Netflix ha trovato un altro titolo diventato in pochissimo tempo uno di quei marchi noti al pubblico, che nel catalogo della celebre piattaforma di streaming spicca, anche perché nel giro di un attimo siamo già al quarto film della saga.
Questa volta tutto viene messo nelle mani del regista Matt Palmer, che per non sbagliare si porta dietro il suo fidato sceneggiatore, ovvero il podcaster e ovviamente scrittore Donald McLeary, i due insieme avevano già combinato per il precedente film del regista, il solido “Calibre” (2018) che per altro, trovate proprio su Netflix, quindi nel caso sapete cosa fare, anche solo per dare un minimo di giustizia a McLeary, che qui si ritrova con una bella patata bollente per le mani.
Il suo compito è quello di adattare per il grande piccolo schermo “The Prom Queen” di R. L. Stine, papà di “Piccoli brividi” qui nel suo filone di storie rivolte ad un pubblico più grandicello, purtroppo non ho letto il racconto originale, quindi non posso fare paragoni, ma il risultato su schermo è veramente banalotto, proprio a livello di trama.

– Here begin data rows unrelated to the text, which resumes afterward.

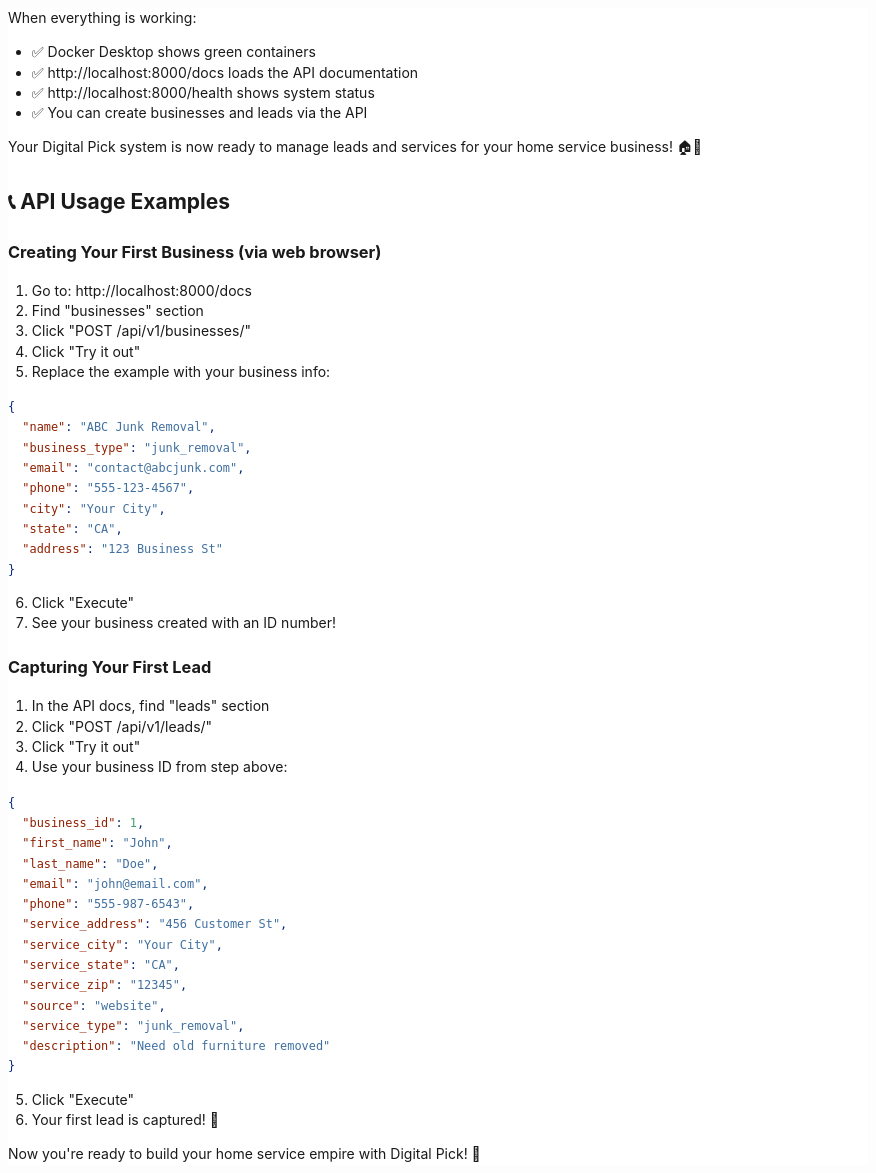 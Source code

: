 When everything is working:
- ✅ Docker Desktop shows green containers
- ✅ http://localhost:8000/docs loads the API documentation
- ✅ http://localhost:8000/health shows system status
- ✅ You can create businesses and leads via the API

Your Digital Pick system is now ready to manage leads and services for your home service business! 🏠🔧

## 📞 API Usage Examples

### Creating Your First Business (via web browser)

1. Go to: http://localhost:8000/docs
2. Find "businesses" section
3. Click "POST /api/v1/businesses/"
4. Click "Try it out"
5. Replace the example with your business info:
```json
{
  "name": "ABC Junk Removal",
  "business_type": "junk_removal",
  "email": "contact@abcjunk.com",
  "phone": "555-123-4567",
  "city": "Your City",
  "state": "CA",
  "address": "123 Business St"
}
```
6. Click "Execute"
7. See your business created with an ID number!

### Capturing Your First Lead

1. In the API docs, find "leads" section
2. Click "POST /api/v1/leads/"
3. Click "Try it out"
4. Use your business ID from step above:
```json
{
  "business_id": 1,
  "first_name": "John",
  "last_name": "Doe",
  "email": "john@email.com",
  "phone": "555-987-6543",
  "service_address": "456 Customer St",
  "service_city": "Your City",
  "service_state": "CA",
  "service_zip": "12345",
  "source": "website",
  "service_type": "junk_removal",
  "description": "Need old furniture removed"
}
```
5. Click "Execute"
6. Your first lead is captured! 🎯

Now you're ready to build your home service empire with Digital Pick! 🚀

Cosa sollevava la trilogia di Fear Street di mezza spanna sopra il resto della produzione Netflix ma anche dalla media degli Slasher ipercitazionisti finto-anni ’80? Essenzialmente l’estetica al neon (quindi puri finti anni ’80) e l’intreccio spalmato su più anni e su più film, il risultato era divertente da seguire, venendo a togliere tutto questo cosa rimane? L’ennesimo Horror adolescenziale finto-anni ’80 con davvero poco altro da dire.

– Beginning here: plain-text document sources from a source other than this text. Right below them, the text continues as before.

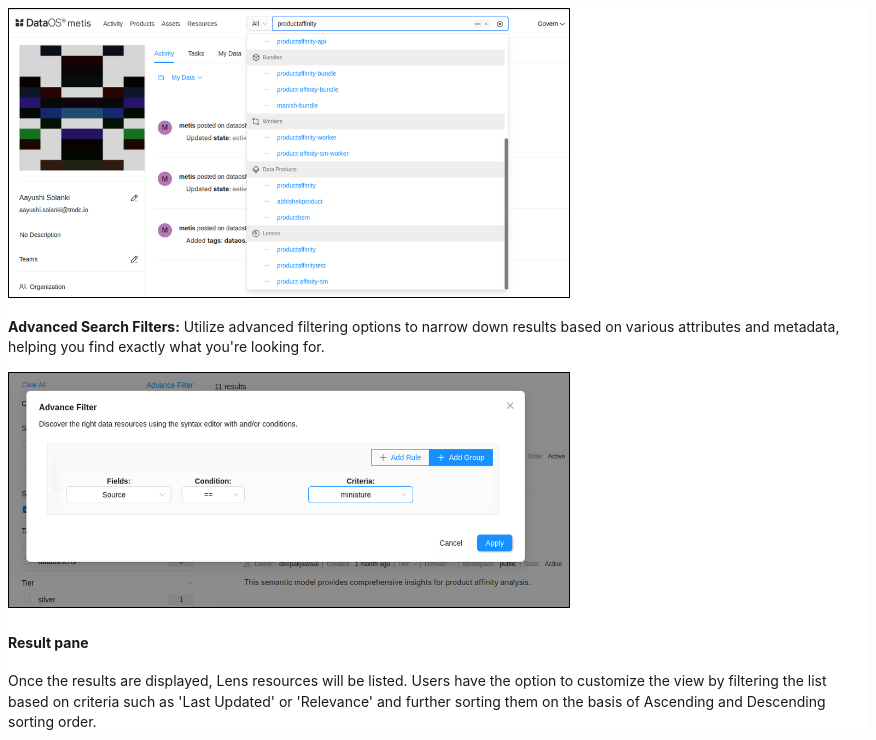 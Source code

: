 <img src="/resources/lens/cataloging/metis_search.png" alt="Untitled(5)" style="max-width: 40rem; height: auto; border: 1px solid #000;">

**Advanced Search Filters:** Utilize advanced filtering options to narrow down results based on various attributes and metadata, helping you find exactly what you're looking for.

<img src="/resources/lens/cataloging/metis_advance_filter.png" alt="Untitled(5)" style="max-width: 40rem; height: auto; border: 1px solid #000;">

#### **Result pane**

Once the results are displayed, Lens resources will be listed. Users have the option to customize the view by filtering the list based on criteria such as 'Last Updated' or 'Relevance' and further sorting them on the basis of Ascending and Descending sorting order.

Va detto che per lo meno Matt Palmer si gioca gli omicidi violenti il giusto, alcuni conditi da una buona dose di umorismo (nero), arti mozzati e teste che saltano tutte ad opera di un killer (così non lascio indizi sul suo smascheramento finale alla Scooby-Doo) vestito in cerata rossa, che potrebbe tranquillamente essere uscito da un prodotto firmato da Ryan Murphy, solo con molta meno voglia di stupire e se vogliamo anche provocare.
Palmer decisamente uno di noi, lui le prova davvero tutte anche infilare una locandina di Zombi 2 di Lucio Fulcio nel mucchio, ma la materia che ha per le mani ha davvero poca inventiva, di chi diventerà reginetta del ballo mi interessava meno di nulla, ad un certo punto ho seriamente tifato per il Killer di turno perché mi liberasse dallo scempio però questo “Fear Street – Prom Queen” per lo meno mi permette di parlare di un argomento che mi sta a cuore, quasi a chilometro zero.
Orgoglio e beh, gloria torinese, Umberto Tozzi è un’istituzione nazionale, le sue canzoni sono famosissime e malgrado qualche Stella Stai che ogni tanto scappa dalle maglie, la canzone italiana ufficiale nei film Yankee resta una e una soltanto: “Gloria”.
Partiva dopo il naufragio (ovviamente…) di DiCaprio e Margot Robbie nel lupo di Wall Street Scorsesiano, per stare in tema Margot, si sentiva anche in Tonya e se volessimo andare indietro nel tempo, è un classico dei film americani film da “Flashdance” (1983). Qui in “Fear Street – Prom Queen” parte tra gli altri notevoli pezzi della colonna sonora (la parte migliore del film), nella versione cantata da Laura Branigan ma cambia poco, quanti cacchio di soldi porta a casa Umberto Tozzi dai diritti di sfruttamento di quel pezzo? Incredibile!
Va anche detto quando nel commentare un film dell’orrore, la parte più interessante è una riflessione sul quantitativo di soldi che Umberto Tozzi porta a casa, oppure lo spudorato omaggio a Phantasm II (quello l’ho gradito molto) potete immaginare da soli che non ci sia molto altro da dire su questo nuovo “Fear Street”, se solo Matt Palmer avesse avuto una trama meno banale per le mani, per lo meno ci sarebbe stato modo di diversi, ma così? Nemmeno quello purtroppo, anche se questo secondo me non impedirà a Netflix di sfornare altri due o tre “Fear Street”, il che mi andrebbe benissimo se avessero più inventiva e forse, andrebbe bene anche ad Umberto Tozzi.